Stick slip, a term for friction between two sliding surfaces in machines, is an expensive problem for industry, causing wear, overheating and wasted energy.

To solve the problem, a research team lead by Dr Uzi Landman, director of the Georgia Institute of Technology’s centre for computational materials science, is using new concepts in the study of lubricants.

Atomic-level studies of thin-film lubricants showed that in a confined space of, typically, 20 Angstroms, a lubricant like hexadecane forms into long molecular chains in four or five layers parallel to the bearing surfaces. In this state, it becomes semi-solid, resisting the shearing forces needed to make the surfaces slide and increasing the energy needed to get them moving again.

By constantly varying the gap between the two surfaces, Landman has found that the lubricant stays highly fluid.

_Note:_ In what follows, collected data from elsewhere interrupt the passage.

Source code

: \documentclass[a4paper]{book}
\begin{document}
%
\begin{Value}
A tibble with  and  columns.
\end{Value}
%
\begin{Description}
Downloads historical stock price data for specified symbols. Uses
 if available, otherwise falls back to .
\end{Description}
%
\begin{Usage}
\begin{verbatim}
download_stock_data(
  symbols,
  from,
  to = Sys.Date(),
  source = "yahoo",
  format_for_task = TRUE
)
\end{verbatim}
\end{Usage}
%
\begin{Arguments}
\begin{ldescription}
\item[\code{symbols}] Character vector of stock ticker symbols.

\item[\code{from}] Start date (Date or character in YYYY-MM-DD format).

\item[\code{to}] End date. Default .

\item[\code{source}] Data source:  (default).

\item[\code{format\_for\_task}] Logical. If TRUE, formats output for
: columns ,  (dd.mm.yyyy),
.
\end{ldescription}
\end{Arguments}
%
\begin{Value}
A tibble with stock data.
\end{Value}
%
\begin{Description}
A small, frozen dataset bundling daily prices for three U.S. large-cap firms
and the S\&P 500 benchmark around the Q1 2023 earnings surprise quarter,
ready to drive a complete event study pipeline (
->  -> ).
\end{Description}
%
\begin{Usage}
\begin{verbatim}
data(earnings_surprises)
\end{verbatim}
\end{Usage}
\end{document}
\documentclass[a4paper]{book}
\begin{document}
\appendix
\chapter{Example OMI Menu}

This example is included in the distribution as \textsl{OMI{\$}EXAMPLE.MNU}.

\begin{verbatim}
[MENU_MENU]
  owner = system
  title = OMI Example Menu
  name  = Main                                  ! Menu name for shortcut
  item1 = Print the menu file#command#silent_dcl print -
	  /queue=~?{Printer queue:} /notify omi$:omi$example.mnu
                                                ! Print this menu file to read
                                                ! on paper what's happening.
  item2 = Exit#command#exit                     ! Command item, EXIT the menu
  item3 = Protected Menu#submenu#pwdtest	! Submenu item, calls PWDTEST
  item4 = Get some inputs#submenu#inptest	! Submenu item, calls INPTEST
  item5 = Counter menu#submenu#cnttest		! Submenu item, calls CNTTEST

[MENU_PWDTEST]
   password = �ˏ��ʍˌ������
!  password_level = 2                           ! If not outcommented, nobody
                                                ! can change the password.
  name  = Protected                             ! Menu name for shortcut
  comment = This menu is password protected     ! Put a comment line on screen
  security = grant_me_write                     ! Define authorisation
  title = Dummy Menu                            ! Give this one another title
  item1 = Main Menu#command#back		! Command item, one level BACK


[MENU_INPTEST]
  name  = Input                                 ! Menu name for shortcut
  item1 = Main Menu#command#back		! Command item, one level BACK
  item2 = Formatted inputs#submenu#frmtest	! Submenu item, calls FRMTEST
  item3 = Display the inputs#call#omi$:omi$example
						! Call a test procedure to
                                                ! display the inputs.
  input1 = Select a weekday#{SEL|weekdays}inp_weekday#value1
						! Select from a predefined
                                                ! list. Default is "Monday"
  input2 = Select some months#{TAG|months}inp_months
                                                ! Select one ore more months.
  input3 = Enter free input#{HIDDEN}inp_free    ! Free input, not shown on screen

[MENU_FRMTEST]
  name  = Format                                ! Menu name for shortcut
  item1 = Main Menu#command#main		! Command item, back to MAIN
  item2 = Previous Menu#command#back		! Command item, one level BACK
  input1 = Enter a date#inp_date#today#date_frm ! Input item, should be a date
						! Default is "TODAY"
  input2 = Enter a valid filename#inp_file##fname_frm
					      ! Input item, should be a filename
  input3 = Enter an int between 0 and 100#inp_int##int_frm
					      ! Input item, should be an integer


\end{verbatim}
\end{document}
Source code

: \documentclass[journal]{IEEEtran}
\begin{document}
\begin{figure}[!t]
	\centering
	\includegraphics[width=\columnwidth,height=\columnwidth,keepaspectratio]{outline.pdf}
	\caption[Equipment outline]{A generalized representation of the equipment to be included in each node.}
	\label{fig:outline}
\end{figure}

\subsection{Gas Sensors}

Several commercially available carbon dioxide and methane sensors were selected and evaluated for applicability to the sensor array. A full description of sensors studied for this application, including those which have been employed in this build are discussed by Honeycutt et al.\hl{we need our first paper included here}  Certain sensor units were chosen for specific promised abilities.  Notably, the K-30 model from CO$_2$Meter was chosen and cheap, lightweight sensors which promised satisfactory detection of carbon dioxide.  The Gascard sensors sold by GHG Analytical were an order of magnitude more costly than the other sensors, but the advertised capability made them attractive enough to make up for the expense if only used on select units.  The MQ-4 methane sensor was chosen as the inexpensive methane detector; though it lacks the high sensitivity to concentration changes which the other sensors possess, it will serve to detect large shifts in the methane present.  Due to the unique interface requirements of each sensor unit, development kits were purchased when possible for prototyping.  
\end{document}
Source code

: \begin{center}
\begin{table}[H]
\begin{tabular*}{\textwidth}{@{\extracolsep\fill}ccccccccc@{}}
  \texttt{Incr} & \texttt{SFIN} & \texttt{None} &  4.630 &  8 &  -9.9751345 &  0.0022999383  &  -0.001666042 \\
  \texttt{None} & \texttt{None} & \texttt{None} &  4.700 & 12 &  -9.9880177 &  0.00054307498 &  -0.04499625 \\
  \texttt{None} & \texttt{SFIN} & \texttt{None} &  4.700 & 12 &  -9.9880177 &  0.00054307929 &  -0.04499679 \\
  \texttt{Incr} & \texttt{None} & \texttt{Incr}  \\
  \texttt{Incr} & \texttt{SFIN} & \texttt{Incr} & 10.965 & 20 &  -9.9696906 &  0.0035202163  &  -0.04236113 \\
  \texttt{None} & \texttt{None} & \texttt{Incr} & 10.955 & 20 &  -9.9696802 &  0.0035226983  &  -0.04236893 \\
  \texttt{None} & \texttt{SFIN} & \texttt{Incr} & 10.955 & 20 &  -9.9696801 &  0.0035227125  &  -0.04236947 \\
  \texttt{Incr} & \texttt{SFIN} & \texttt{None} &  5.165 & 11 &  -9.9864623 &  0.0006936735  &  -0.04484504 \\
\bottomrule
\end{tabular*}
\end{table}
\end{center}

An oscillation of just one Angstrom, equal to one- twentieth of the normal film thickness, causes molecular disorder and frustrates the lubricant’s effort to become an orderly semi-solid.

Landman says this makes it possible to achieve super-kinetic sliding a situation where velocity is high enough to overcome frictional forces and overcome stick slip at much lower velocities than normal. This could make stopping and starting machines a much smoother process.

The lubricant’s viscosity determines the frequency at which the gap must oscillate. Thicker liquids need less frequent oscillations to maintain molecular disorder, as they are slower to adjust to the gap size. Landman believes small oscillations in the gap would not cause bearings to heat up or the cavitation effect, where energy is released by collapsing bubbles.

The research, sponsored by the US Air Force Office of Scientific Research and the US Department of Energy, is likely to benefit machines such as magnetic disc drives, for which energy consumption is a critical factor.